Ray tells Fozzie about the darts and they both agree to have a test run. While the band walks home from a gig, Ray throws a love dart at a prissy Jersey Girl named Angela. The first man she sees is Ray's quiet, low-key bandmate, Frank. Just as the instructions promised, Angela falls in love with Frank immediately. Ray and Fozzie follow the new couple around. After exactly six hours, Angela appears to still be in love with Frank, and Ray realizes that the darts are real.

Ray enlists Fozzie's help in creating the “most romantic six hours” ensuring that Kelly will remain in love with Ray after the love dart's initial power ends. Fozzie, though believing the love darts to be immoral, is able to offer several tips, knowing a surprising amount about Kelly and the things that are important to her. Ray goes to Kelly's house and strikes her with a dart, which makes her immediately fall in love with him. Their date goes perfectly, and towards the end of the six hours they kiss. When the six hours end, Kelly looks uncomfortable, thanks him for the evening, and awkwardly leaves, proving that their love isn't meant to be.

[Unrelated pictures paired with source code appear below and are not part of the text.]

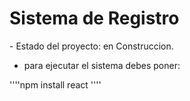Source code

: <h1>Sistema de Registro</h1>
- Estado del proyecto:  en Construccion.

- para ejecutar el sistema debes poner:
  
''''npm install react ''''
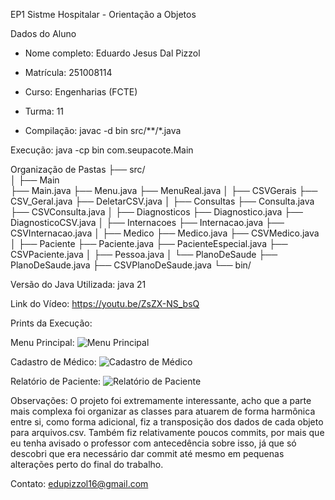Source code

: EP1 Sistme Hospitalar - Orientação a Objetos

Dados do Aluno
- Nome completo: Eduardo Jesus Dal Pizzol  
- Matrícula: 251008114
- Curso: Engenharias (FCTE)  
- Turma: 11

- Compilação: 
javac -d bin src/**/*.java

Execução:
java -cp bin com.seupacote.Main

Organização de Pastas
├── src/                 
│   ├── Main    
        ├── Main.java
        ├── Menu.java
        ├── MenuReal.java
│   ├── CSVGerais
        ├── CSV_Geral.java
        ├── DeletarCSV.java
│   ├── Consultas
        ├── Consulta.java
        ├── CSVConsulta.java
│   ├── Diagnosticos
        ├── Diagnostico.java
        ├── DiagnosticoCSV.java
│   ├── Internacoes
        ├── Internacao.java
        ├── CSVInternacao.java
│   ├── Medico
        ├── Medico.java
        ├── CSVMedico.java
│   ├── Paciente
        ├── Paciente.java
        ├── PacienteEspecial.java
        ├── CSVPaciente.java
│   ├── Pessoa.java
│   └── PlanoDeSaude
        ├── PlanoDeSaude.java
        ├── CSVPlanoDeSaude.java
└── bin/    

Versão do Java Utilizada: java 21

Link do Vídeo: https://youtu.be/ZsZX-NS_bsQ

Prints da Execução:

Menu Principal:
![Menu Principal](Assets/menu_principal.png)

Cadastro de Médico:
![Cadastro de Médico](Assets/cadastro_medico.png)

Relatório de Paciente:
![Relatório de Paciente](Assets/relatorio_paciente.png)

Observações:
O projeto foi extremamente interessante, acho que a parte mais complexa foi organizar as classes para atuarem de forma harmônica entre si, como forma adicional, fiz a transposição dos dados de cada objeto para arquivos.csv. Também 
fiz relativamente poucos commits, por mais que eu tenha avisado o professor com antecedência sobre isso, já que só descobri que era necessário dar commit até mesmo em pequenas alterações perto do final do trabalho.

Contato:
edupizzol16@gmail.com
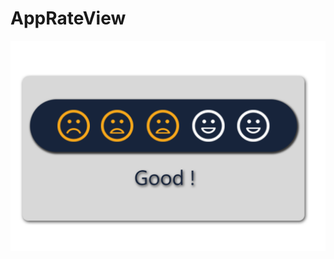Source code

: # AppRateView

![AppRateView](https://raw.githubusercontent.com/Vipul12Thawre/AppRateView/master/apprateview.png)
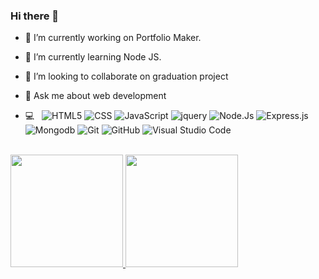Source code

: ### Hi there 👋

- 🔭 I’m currently working on Portfolio Maker.
- 🌱 I’m currently learning Node JS.
- 👯 I’m looking to collaborate on graduation project
- 💬 Ask me about web development

- 💻 &nbsp;
  ![HTML5](https://img.shields.io/badge/-HTML5-333333?style=flat&logo=HTML5)
  ![CSS](https://img.shields.io/badge/-CSS-333333?style=flat&logo=CSS3&logoColor=1572B6)
  ![JavaScript](https://img.shields.io/badge/-JavaScript-333333?style=flat&logo=javascript)
  ![jquery](https://img.shields.io/badge/-jquery-333333?style=flat&logo=jquery)
  ![Node.Js](https://img.shields.io/badge/-Node.Js-333333?style=flat&logo=Node.Js)
  ![Express.js](https://img.shields.io/badge/-Express.js-333333?style=flat&logo=Express.js)
  ![Mongodb](https://img.shields.io/badge/-JavaScript-333333?style=flat&logo=mongodb)
  ![Git](https://img.shields.io/badge/-Git-333333?style=flat&logo=git)
  ![GitHub](https://img.shields.io/badge/-GitHub-333333?style=flat&logo=github)
  ![Visual Studio Code](https://img.shields.io/badge/-Visual%20Studio%20Code-333333?style=flat&logo=visual-studio-code&logoColor=007ACC)
<br/>


<a href="https://github.com/elgamlinfo">
  <img height="180em" src="https://github-readme-stats.vercel.app/api?username=elgamlinfo&theme=buefy&show_icons=true" />
  <img height="180em" src="https://github-readme-stats.vercel.app/api/top-langs/?username=elgamlinfo&theme=buefy&layout=compact" />
</a>

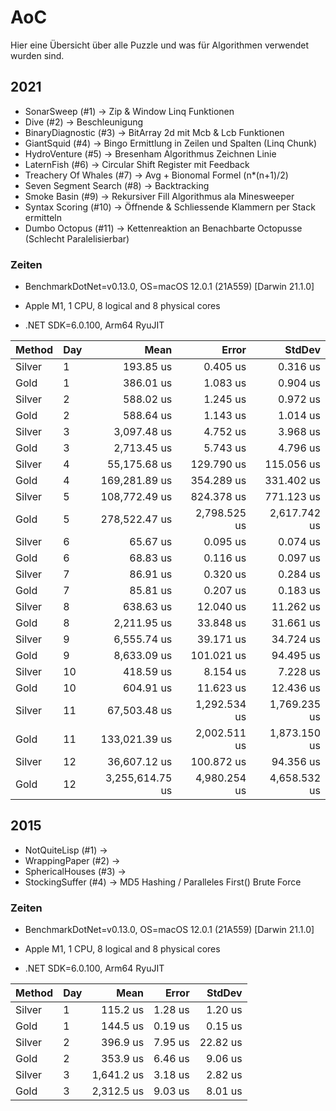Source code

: # AoC

Hier eine Übersicht über alle Puzzle und was für Algorithmen verwendet wurden sind.

## 2021 

* SonarSweep (#1) -> Zip & Window Linq Funktionen
* Dive (#2) -> Beschleunigung 
* BinaryDiagnostic (#3) -> BitArray 2d mit Mcb & Lcb Funktionen
* GiantSquid (#4) -> Bingo Ermittlung in Zeilen und Spalten (Linq Chunk)
* HydroVenture (#5) -> Bresenham Algorithmus Zeichnen Linie
* LaternFish (#6) -> Circular Shift Register mit Feedback
* Treachery Of Whales (#7) -> Avg + Bionomal Formel (n*(n+1)/2)
* Seven Segment Search (#8) -> Backtracking 
* Smoke Basin (#9) -> Rekursiver Fill Algorithmus ala Minesweeper 
* Syntax Scoring (#10) -> Öffnende & Schliessende Klammern per Stack ermitteln
* Dumbo Octopus (#11) -> Kettenreaktion an Benachbarte Octopusse (Schlecht Paralelisierbar)

### Zeiten

* BenchmarkDotNet=v0.13.0, OS=macOS 12.0.1 (21A559) [Darwin 21.1.0]

* Apple M1, 1 CPU, 8 logical and 8 physical cores

* .NET SDK=6.0.100, Arm64 RyuJIT

| Method | Day |            Mean |        Error |       StdDev |
|------- |---- |----------------:|-------------:|-------------:|
| Silver |   1 |       193.85 us |     0.405 us |     0.316 us |
|   Gold |   1 |       386.01 us |     1.083 us |     0.904 us |
| Silver |   2 |       588.02 us |     1.245 us |     0.972 us |
|   Gold |   2 |       588.64 us |     1.143 us |     1.014 us |
| Silver |   3 |     3,097.48 us |     4.752 us |     3.968 us |
|   Gold |   3 |     2,713.45 us |     5.743 us |     4.796 us |
| Silver |   4 |    55,175.68 us |   129.790 us |   115.056 us |
|   Gold |   4 |   169,281.89 us |   354.289 us |   331.402 us |
| Silver |   5 |   108,772.49 us |   824.378 us |   771.123 us |
|   Gold |   5 |   278,522.47 us | 2,798.525 us | 2,617.742 us |
| Silver |   6 |        65.67 us |     0.095 us |     0.074 us |
|   Gold |   6 |        68.83 us |     0.116 us |     0.097 us |
| Silver |   7 |        86.91 us |     0.320 us |     0.284 us |
|   Gold |   7 |        85.81 us |     0.207 us |     0.183 us |
| Silver |   8 |       638.63 us |    12.040 us |    11.262 us |
|   Gold |   8 |     2,211.95 us |    33.848 us |    31.661 us |
| Silver |   9 |     6,555.74 us |    39.171 us |    34.724 us |
|   Gold |   9 |     8,633.09 us |   101.021 us |    94.495 us |
| Silver |  10 |       418.59 us |     8.154 us |     7.228 us |
|   Gold |  10 |       604.91 us |    11.623 us |    12.436 us |
| Silver |  11 |    67,503.48 us | 1,292.534 us | 1,769.235 us |
|   Gold |  11 |   133,021.39 us | 2,002.511 us | 1,873.150 us |
| Silver |  12 |    36,607.12 us |   100.872 us |    94.356 us |
|   Gold |  12 | 3,255,614.75 us | 4,980.254 us | 4,658.532 us |

## 2015 

* NotQuiteLisp (#1) -> 
* WrappingPaper (#2) -> 
* SphericalHouses (#3) ->
* StockingSuffer (#4) -> MD5 Hashing / Paralleles First()  Brute Force 

### Zeiten

* BenchmarkDotNet=v0.13.0, OS=macOS 12.0.1 (21A559) [Darwin 21.1.0]

* Apple M1, 1 CPU, 8 logical and 8 physical cores

* .NET SDK=6.0.100, Arm64 RyuJIT


| Method | Day |       Mean |   Error |   StdDev |
|------- |---- |-----------:|--------:|---------:|
| Silver |   1 |   115.2 us | 1.28 us |  1.20 us |
|   Gold |   1 |   144.5 us | 0.19 us |  0.15 us |
| Silver |   2 |   396.9 us | 7.95 us | 22.82 us |
|   Gold |   2 |   353.9 us | 6.46 us |  9.06 us |
| Silver |   3 | 1,641.2 us | 3.18 us |  2.82 us |
|   Gold |   3 | 2,312.5 us | 9.03 us |  8.01 us |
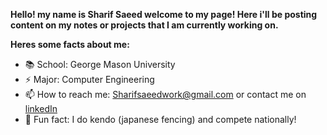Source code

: **Hello! my name is Sharif Saeed welcome to my page! Here i'll be posting content on my notes or projects that I am currently working on.**

**Heres some facts about me:**
- 📚 School: George Mason University 
- ⚡ Major: Computer Engineering
- 📫 How to reach me: Sharifsaeedwork@gmail.com or contact me on [linkedIn](https://www.linkedin.com/in/sharif-saeed-795675347/)
- 🤺 Fun fact: I do kendo (japanese fencing) and compete nationally!
<!--
**SSharifSaeed/SSharifSaeed** is a ✨ _special_ ✨ repository because its `README.md` (this file) appears on your GitHub profile.

Here are some ideas to get you started:

- 🔭 I’m currently working on ...
- 🌱 I’m currently learning ...
- 👯 I’m looking to collaborate on ...
- 🤔 I’m looking for help with ...
- 💬 Ask me about ...
- 📫 How to reach me: ...
- 😄 Pronouns: ...
- ⚡ Fun fact: ...
-->
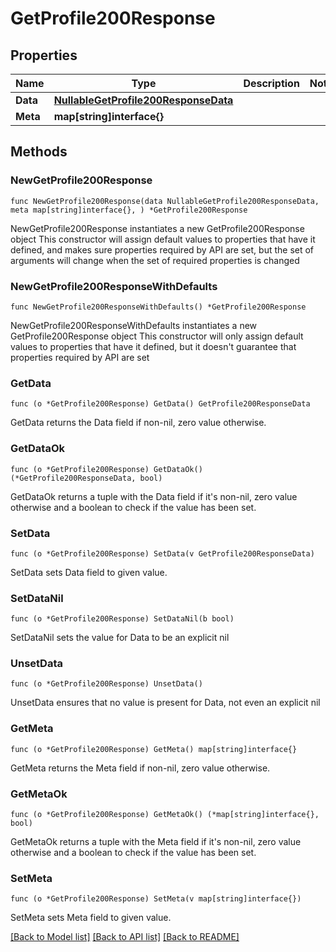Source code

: # GetProfile200Response

## Properties

Name | Type | Description | Notes
------------ | ------------- | ------------- | -------------
**Data** | [**NullableGetProfile200ResponseData**](GetProfile200ResponseData.md) |  | 
**Meta** | **map[string]interface{}** |  | 

## Methods

### NewGetProfile200Response

`func NewGetProfile200Response(data NullableGetProfile200ResponseData, meta map[string]interface{}, ) *GetProfile200Response`

NewGetProfile200Response instantiates a new GetProfile200Response object
This constructor will assign default values to properties that have it defined,
and makes sure properties required by API are set, but the set of arguments
will change when the set of required properties is changed

### NewGetProfile200ResponseWithDefaults

`func NewGetProfile200ResponseWithDefaults() *GetProfile200Response`

NewGetProfile200ResponseWithDefaults instantiates a new GetProfile200Response object
This constructor will only assign default values to properties that have it defined,
but it doesn't guarantee that properties required by API are set

### GetData

`func (o *GetProfile200Response) GetData() GetProfile200ResponseData`

GetData returns the Data field if non-nil, zero value otherwise.

### GetDataOk

`func (o *GetProfile200Response) GetDataOk() (*GetProfile200ResponseData, bool)`

GetDataOk returns a tuple with the Data field if it's non-nil, zero value otherwise
and a boolean to check if the value has been set.

### SetData

`func (o *GetProfile200Response) SetData(v GetProfile200ResponseData)`

SetData sets Data field to given value.


### SetDataNil

`func (o *GetProfile200Response) SetDataNil(b bool)`

 SetDataNil sets the value for Data to be an explicit nil

### UnsetData
`func (o *GetProfile200Response) UnsetData()`

UnsetData ensures that no value is present for Data, not even an explicit nil
### GetMeta

`func (o *GetProfile200Response) GetMeta() map[string]interface{}`

GetMeta returns the Meta field if non-nil, zero value otherwise.

### GetMetaOk

`func (o *GetProfile200Response) GetMetaOk() (*map[string]interface{}, bool)`

GetMetaOk returns a tuple with the Meta field if it's non-nil, zero value otherwise
and a boolean to check if the value has been set.

### SetMeta

`func (o *GetProfile200Response) SetMeta(v map[string]interface{})`

SetMeta sets Meta field to given value.



[[Back to Model list]](../README.md#documentation-for-models) [[Back to API list]](../README.md#documentation-for-api-endpoints) [[Back to README]](../README.md)


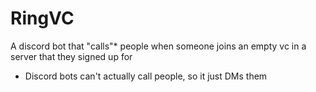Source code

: # RingVC
A discord bot that "calls"* people when someone joins an empty vc in a server that they signed up for
* Discord bots can't actually call people, so it just DMs them
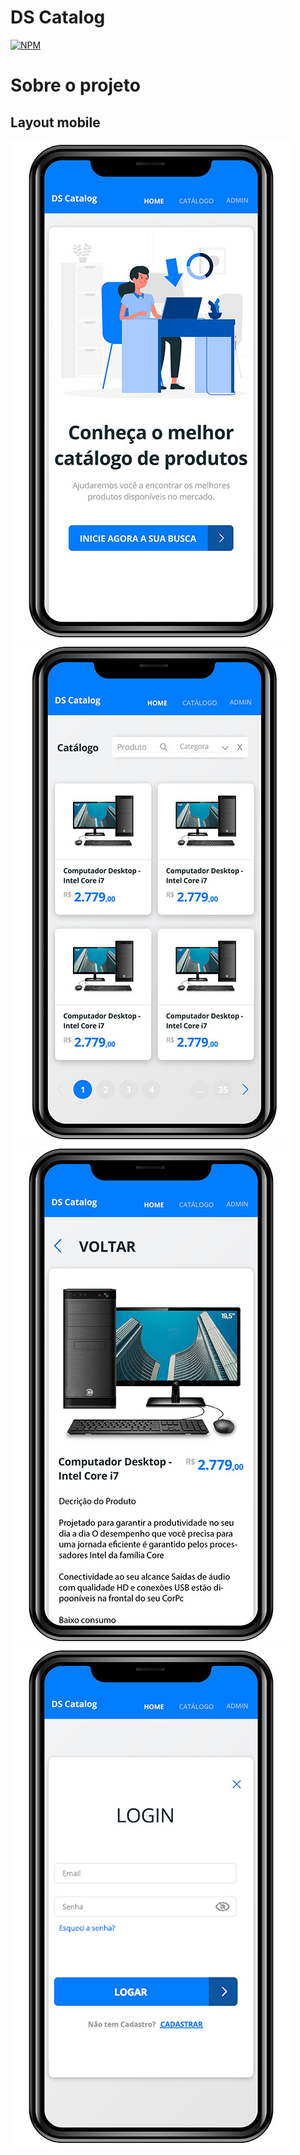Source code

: # DS Catalog 
[![NPM](https://img.shields.io/npm/l/react)](https://github.com/MarceloJoia/dscatalog/blob/main/LICENSE)

# Sobre o projeto



## Layout mobile
![Mobile Home](https://github.com/MarceloJoia/dscatalog/blob/main/assets/ds-catalog-9-home.jpg) 
![Mobile Catalog](https://github.com/MarceloJoia/dscatalog/blob/main/assets/ds-catalog-10-catalog.jpg)
![Mobile Single](https://github.com/MarceloJoia/dscatalog/blob/main/assets/ds-catalog-11-single.jpg)
![Mobile Login](https://github.com/MarceloJoia/dscatalog/blob/main/assets/ds-catalog-12-login.jpg)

Fozzie insists that this is proof that Ray needs to get over Kelly, and encourages him to try dating one of the many other women in the city. Ray throws darts at nearly every woman he passes, including one man, all of whom fall in love with him and follow him around. However, he is still unable to get over Kelly, and his "flock" of lovestruck passersby encourage him to pursue her. He debates convincing Kelly that she has diabetes just so he can prick her with darts for the rest of their lives.

Later, while walking home from another gig with his band, Ray prepares for his final throw at Kelly. Before he prepares to throw the dart, he realizes that Fozzie really does love Kelly, but will never pursue his feelings due to Ray's obsession. Moved, Ray chooses to hit Fozzie with the dart right as he looks over at Kelly, causing them to instantly fall in love. A wiser and less self-centered Ray returns to his apartment. He finds another mysterious box outside his apartment with a note from "Olympus" that says “nice work.” He opens the box and finds Cupid’s bow and arrow.

The film flashes forward three months, to where the film began. The band continues but without Ray; Angela, who had confessed a love of singing to Frank, is the new singer. Frank and Angela are still deeply in love, as are Kelly and Fozzie, and it's revealed that Ray found romantic partners for the other characters introduced in the film. Ray is many miles away in an undisclosed location, with a bow and arrow tied to his back. In a voiceover, he apologizes to the viewer for situations where love doesn't seem to make sense, owing it to him sometimes being "an idiot," and repeats his earlier thoughts on love. He knows all this because “I am the God of Love.”

==Cast==
- Luke Matheny as Ray
- Marian Brock as Kelly
- Christopher Hirsh as Fozzie
- Emily Young as Angela
- Miguel Rosales as Frank
- Mark Gessner as Bartender
- Bradley Harris as Other Bartender
- Francesca McLaughlin as French Beauty
- David Ross as Trevor
- Elizabeth Olin as Performance Artist Beauty
- Andrea Mustain as Scrabble Beauty
- Priya Dewan as Burka Beauty
- Katherine E. Scharhon as Plaid Beauty
- Lee Kiang as Other Beauty
- Carla Bosnjak as Other Beauty
- Kristin Narcowech as Opera Patron

==Awards==
Matheny's film won the Academy Award for Best Live Action Short Film at the 83rd Academy Awards. Upon receiving the award, the 34-year-old New York University, Tisch School of the Arts student thanked his mother and told the audience, "Oh, I should have got a haircut!". Matheny also thanked the Filipino-Americans who helped him in the production of the movie.